WHAT IS REQUIRED
The answer must consist of each line below that contains the string "vérifiez".

Items from a dataset
┄┄┄┄┄┄

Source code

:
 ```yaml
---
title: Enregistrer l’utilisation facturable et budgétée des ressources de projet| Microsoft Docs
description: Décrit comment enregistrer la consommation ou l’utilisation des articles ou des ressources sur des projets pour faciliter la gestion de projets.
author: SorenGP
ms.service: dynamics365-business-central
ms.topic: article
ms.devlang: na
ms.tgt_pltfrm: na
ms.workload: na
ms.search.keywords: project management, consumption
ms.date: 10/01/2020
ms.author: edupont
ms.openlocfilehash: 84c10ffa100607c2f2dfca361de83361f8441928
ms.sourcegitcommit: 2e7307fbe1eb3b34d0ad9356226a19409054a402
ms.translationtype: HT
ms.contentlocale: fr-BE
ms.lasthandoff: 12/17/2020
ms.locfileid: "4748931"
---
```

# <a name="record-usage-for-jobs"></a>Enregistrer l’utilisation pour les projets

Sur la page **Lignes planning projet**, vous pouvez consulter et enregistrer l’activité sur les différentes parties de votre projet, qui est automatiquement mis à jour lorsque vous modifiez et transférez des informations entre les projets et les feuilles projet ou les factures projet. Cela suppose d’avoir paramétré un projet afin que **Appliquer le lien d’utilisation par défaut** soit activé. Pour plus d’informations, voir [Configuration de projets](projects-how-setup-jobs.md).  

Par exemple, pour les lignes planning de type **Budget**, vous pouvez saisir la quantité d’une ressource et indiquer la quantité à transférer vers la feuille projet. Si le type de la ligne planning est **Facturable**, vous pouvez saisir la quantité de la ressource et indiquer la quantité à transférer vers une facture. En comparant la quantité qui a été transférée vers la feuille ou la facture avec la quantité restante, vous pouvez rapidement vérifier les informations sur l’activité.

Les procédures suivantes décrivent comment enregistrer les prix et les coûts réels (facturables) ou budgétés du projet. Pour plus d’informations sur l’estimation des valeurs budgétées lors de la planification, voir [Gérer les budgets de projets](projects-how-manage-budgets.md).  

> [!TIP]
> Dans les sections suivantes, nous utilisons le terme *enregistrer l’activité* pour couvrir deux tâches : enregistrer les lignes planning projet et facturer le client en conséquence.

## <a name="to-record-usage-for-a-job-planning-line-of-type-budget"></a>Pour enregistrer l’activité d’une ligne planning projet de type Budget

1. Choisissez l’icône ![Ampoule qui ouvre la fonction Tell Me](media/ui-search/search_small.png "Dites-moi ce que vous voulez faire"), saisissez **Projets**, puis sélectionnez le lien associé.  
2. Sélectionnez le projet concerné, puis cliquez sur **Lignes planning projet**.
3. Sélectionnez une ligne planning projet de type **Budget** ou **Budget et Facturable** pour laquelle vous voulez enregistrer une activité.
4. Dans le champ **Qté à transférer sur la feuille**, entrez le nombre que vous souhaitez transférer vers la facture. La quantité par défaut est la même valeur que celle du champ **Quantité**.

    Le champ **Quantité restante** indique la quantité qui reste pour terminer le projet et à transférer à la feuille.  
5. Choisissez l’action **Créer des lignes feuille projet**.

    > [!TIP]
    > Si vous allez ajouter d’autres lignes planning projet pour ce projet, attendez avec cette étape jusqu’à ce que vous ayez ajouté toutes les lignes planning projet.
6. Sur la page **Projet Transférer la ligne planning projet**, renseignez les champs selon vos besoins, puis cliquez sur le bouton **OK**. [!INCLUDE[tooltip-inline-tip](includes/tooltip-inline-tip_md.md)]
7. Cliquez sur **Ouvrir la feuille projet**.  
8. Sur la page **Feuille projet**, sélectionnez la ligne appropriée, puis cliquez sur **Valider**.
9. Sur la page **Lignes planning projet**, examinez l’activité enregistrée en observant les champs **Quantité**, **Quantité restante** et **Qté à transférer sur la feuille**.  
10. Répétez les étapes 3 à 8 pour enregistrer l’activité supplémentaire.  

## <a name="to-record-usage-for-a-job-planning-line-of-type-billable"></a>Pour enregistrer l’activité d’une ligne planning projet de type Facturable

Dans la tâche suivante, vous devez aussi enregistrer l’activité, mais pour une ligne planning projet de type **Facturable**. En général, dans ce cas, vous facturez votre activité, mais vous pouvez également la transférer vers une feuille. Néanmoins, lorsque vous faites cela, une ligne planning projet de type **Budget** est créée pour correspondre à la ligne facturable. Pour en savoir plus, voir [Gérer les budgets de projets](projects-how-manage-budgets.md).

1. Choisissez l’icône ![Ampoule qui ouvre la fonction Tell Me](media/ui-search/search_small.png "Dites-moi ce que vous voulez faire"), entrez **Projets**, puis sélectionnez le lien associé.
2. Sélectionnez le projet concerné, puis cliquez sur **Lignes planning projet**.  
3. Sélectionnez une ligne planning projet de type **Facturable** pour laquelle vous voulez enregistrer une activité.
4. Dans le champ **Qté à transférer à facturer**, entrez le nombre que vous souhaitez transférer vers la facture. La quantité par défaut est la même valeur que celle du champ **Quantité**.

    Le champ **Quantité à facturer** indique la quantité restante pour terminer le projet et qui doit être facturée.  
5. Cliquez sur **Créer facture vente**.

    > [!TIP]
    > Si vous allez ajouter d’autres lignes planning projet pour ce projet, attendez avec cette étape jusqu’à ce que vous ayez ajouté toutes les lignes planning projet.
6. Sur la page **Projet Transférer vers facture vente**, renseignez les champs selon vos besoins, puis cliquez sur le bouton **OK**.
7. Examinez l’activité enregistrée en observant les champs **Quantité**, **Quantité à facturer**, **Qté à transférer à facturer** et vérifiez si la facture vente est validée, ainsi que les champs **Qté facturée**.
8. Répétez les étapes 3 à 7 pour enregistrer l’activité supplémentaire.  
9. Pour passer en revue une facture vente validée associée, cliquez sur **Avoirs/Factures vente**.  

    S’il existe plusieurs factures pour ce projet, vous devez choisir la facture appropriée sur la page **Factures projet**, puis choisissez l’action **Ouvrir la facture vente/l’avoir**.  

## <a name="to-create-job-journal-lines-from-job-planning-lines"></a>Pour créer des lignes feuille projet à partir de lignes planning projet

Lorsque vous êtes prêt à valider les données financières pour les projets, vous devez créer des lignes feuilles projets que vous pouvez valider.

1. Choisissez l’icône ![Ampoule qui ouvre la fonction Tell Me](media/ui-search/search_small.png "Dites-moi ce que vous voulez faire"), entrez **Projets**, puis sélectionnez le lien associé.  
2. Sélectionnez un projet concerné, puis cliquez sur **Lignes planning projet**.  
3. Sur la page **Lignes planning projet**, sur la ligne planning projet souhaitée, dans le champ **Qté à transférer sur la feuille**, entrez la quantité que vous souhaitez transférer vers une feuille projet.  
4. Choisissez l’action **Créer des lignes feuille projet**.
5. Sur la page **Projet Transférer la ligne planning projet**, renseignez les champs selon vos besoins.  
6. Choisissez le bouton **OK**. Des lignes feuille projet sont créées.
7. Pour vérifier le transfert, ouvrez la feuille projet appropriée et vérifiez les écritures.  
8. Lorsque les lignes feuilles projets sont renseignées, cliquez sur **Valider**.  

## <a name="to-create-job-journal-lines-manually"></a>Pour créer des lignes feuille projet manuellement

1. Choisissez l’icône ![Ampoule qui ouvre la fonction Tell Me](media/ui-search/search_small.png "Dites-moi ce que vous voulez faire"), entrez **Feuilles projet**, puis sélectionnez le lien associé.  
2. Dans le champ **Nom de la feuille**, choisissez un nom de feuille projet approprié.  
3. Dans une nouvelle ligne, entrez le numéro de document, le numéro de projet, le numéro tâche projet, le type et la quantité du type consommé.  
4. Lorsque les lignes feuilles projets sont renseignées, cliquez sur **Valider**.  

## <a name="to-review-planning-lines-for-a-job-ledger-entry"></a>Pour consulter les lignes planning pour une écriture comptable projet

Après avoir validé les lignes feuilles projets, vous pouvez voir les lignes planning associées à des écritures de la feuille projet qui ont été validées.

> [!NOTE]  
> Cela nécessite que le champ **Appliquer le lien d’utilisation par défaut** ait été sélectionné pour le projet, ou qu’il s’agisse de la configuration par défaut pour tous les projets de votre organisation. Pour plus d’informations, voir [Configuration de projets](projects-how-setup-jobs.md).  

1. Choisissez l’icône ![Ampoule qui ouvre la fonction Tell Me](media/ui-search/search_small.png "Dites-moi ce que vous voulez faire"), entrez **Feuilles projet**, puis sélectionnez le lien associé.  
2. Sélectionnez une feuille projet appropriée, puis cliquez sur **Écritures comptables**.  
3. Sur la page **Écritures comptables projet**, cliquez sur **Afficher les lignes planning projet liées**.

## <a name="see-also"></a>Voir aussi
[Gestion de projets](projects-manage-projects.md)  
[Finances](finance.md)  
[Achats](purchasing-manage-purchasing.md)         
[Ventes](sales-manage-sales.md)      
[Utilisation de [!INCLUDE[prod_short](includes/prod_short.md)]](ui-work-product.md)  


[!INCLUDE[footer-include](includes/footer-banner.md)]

┄┄┄┄┄┄

REPLY TO THE TASK
7. Examinez l’activité enregistrée en observant les champs **Quantité**, **Quantité à facturer**, **Qté à transférer à facturer** et vérifiez si la facture vente est validée, ainsi que les champs **Qté facturée**.
7. Pour vérifier le transfert, ouvrez la feuille projet appropriée et vérifiez les écritures.  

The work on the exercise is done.